Big Data Education: 3 Steps Universities Must Take
How can universities help meet the growing demand for data scientists? Consider this advice from a professor working in the trenches with tomorrow's analytics pros.
Big Data Talent War: 7 Ways To Win
(click image for larger view and for slideshow)
By now, we all know that the "sexiest job of the 21st century" is the data scientist. A scan of articles and blogs describing data scientists and their raw material -- big data -- reveals several "sexy" themes. First, data is ubiquitous, big and coming at us with increasing velocity. Second, traditional tools that have been used to extract and analyze 20th century data don't work with big data. Third, incredibly few people have the skills necessary to translate this tsunami of data into meaningful information -- making them the hotshots in the job market.

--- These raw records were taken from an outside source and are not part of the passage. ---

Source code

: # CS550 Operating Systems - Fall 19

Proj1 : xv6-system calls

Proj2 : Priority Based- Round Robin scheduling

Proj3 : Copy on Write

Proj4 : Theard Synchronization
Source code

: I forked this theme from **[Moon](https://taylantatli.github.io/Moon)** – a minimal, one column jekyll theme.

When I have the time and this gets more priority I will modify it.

By 2018, McKinsey estimates that there will be a talent gap for deep analytical talent of almost 200,000 people. No doubt the data scientists' dance cards will be full.

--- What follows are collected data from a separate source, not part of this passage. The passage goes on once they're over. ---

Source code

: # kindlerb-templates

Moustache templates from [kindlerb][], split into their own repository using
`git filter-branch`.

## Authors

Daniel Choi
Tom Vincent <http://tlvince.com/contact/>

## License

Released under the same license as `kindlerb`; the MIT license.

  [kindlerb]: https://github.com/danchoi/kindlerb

So, with all of this demand, combined with a high national unemployment rate, university students are beating down the doors for acceptance into the data science programs on campus -- right? Sadly, the answer is "no" -- but not because students are not interested in taking courses aligned with data science. They want to be job hotshots. The issue is that no university in the country has a program in data science.
We understand the general reasons why universities have not pivoted to better meet the demands of the market in this space -- ivory tower mentalities, few academics have the experience or the skill set to teach big data analytics and lack of actual big data for the classroom.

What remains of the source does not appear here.